Google Pays Half Million Per Patent for Motorola Mobility

Google just purchased patents as part the acquisition of Motorola Mobility – 24,500 of them to be exact. At a $12.5B valuation that puts the value per patent at $510,204 apiece. But the search giant also gets 19,000 employees on top of the 29,000 it already has.

The question is does Google want these employees or to manage a business which is so different from software and advertising that it makes your head spin. I spoke with Kris Kendrick of Sonus who used to be with Motorola and he sees this acquisition as Google picking up the hardware “wedge” into software.

But I just can’t see Google wanting this hardware business and if the company does want to enter this space, picking up Motorola seems odd as the company has had management issues for over a decade and although the company has always had great technology, they have never been able to execute properly. After all, when Apple collaborated with Motorola on a cell phone, it was a flop – it was so bad that Steve Jobs realized how dysfunctional cell phone makers were and subsequently embarked on his own phone design.

Yes, Motorola can boost Google TV but again, I don’t see it – does Google want to get into the low-margin hardware business? Especially after failing with the Nexus one – a phone of their own design – manufactured by HTC?

It seems far more likely that Google wants to open-source everything Motorola has and do it for the express purpose of having a platform across phones and televisions where it can show its ads. The best way to do this is to white-label everything Motorola makes and OEM it all to the tech ecosystem.

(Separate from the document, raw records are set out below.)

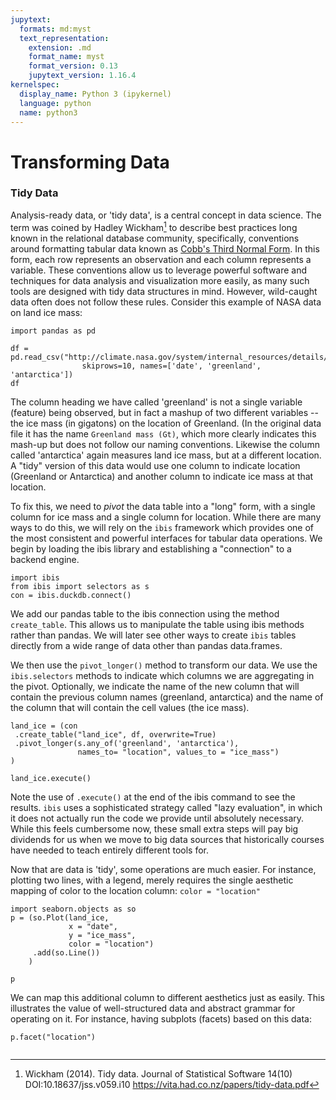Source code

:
 ```yaml
---
jupytext:
  formats: md:myst
  text_representation:
    extension: .md
    format_name: myst
    format_version: 0.13
    jupytext_version: 1.16.4
kernelspec:
  display_name: Python 3 (ipykernel)
  language: python
  name: python3
---
```


# Transforming Data

### Tidy Data

Analysis-ready data, or 'tidy data', is a central concept in data science.  The term was coined by Hadley Wickham[^1] to describe best practices long known in the relational database community, specifically, conventions around formatting tabular data known as [Cobb's Third Normal Form](https://en.wikipedia.org/wiki/Third_normal_form). In this form, each row represents an observation and each column represents a variable. These conventions allow us to leverage powerful software and techniques for data analysis and visualization more easily, as many such tools are designed with tidy data structures in mind.  However, wild-caught data often does not follow these rules. Consider this example of NASA data on land ice mass:


[^1]: Wickham (2014). Tidy data.  Journal of Statistical Software 14(10) DOI:10.18637/jss.v059.i10 https://vita.had.co.nz/papers/tidy-data.pdf

```{code-cell} ipython3
import pandas as pd

df = pd.read_csv("http://climate.nasa.gov/system/internal_resources/details/original/499_GRN_ANT_mass_changes.csv",
                skiprows=10, names=['date', 'greenland', 'antarctica'])
df
```

The column heading we have called 'greenland' is not a single variable (feature) being observed, but in fact a mashup of two different variables -- the ice mass (in gigatons) on the location of Greenland. (In the original data file it has the name `Greenland mass (Gt)`, which more clearly indicates this mash-up but does not follow our naming conventions.  Likewise the column called 'antarctica' again measures land ice mass, but at a different location.  A "tidy" version of this data would use one column to indicate location (Greenland or Antarctica) and another column to indicate ice mass at that location.  

To fix this, we need to *pivot* the data table into a "long" form, with a single column for ice mass and a single column for location.  While there are many ways to do this, we will rely on the `ibis` framework which provides one of the most consistent and powerful interfaces for tabular data operations.  We begin by loading the ibis library and establishing a "connection" to a backend engine.  

```{code-cell} ipython3
import ibis
from ibis import selectors as s
con = ibis.duckdb.connect()
```

We add our pandas table to the ibis connection using the method `create_table`.  This allows us to manipulate the table using ibis methods rather than pandas.  We will later see other ways to create `ibis` tables directly from a wide range of data other than pandas data.frames.

We then use the `pivot_longer()` method to transform our data.  We use the `ibis.selectors` methods to indicate which columns we are aggregating in the pivot.  Optionally, we indicate the name of the new column that will contain the previous column names (greenland, antarctica) and the name of the column that will contain the cell values (the ice mass).  

```{code-cell} ipython3
land_ice = (con
 .create_table("land_ice", df, overwrite=True)
 .pivot_longer(s.any_of('greenland', 'antarctica'),
               names_to= "location", values_to = "ice_mass")
)

land_ice.execute()
```

Note the use of `.execute()` at the end of the ibis command to see the results.  `ibis` uses a sophisticated strategy called "lazy evaluation", in which it does not actually run the code we provide until absolutely necessary.  While this feels cumbersome now, these small extra steps will pay big dividends for us when we move to big data sources that historically courses have needed to teach entirely different tools for.


Now that are data is 'tidy', some operations are much easier. For instance, plotting two lines, with a legend, merely requires the single aesthetic mapping of color to the location column: `color = "location"`

```{code-cell} ipython3
import seaborn.objects as so
p = (so.Plot(land_ice, 
             x = "date", 
             y = "ice_mass", 
             color = "location")
     .add(so.Line())
    )

p
```

We can map this additional column to different aesthetics just as easily.  This illustrates the value of well-structured data and abstract grammar for operating on it.  For instance, having subplots (facets) based on this data:

```{code-cell} ipython3
p.facet("location")
```

```{code-cell} ipython3

```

With all these new patents, the company has ample protection from Oracle, Apple and Microsoft so now the hard work begins of taking products which are generally sold to or via service providers and instead wholesaling them in the hopes of taking Android to the next level and moving upmarket with regards to hardware design.

There are many moving parts here and I am looking forward to seeing how Google procedes with this major purchase.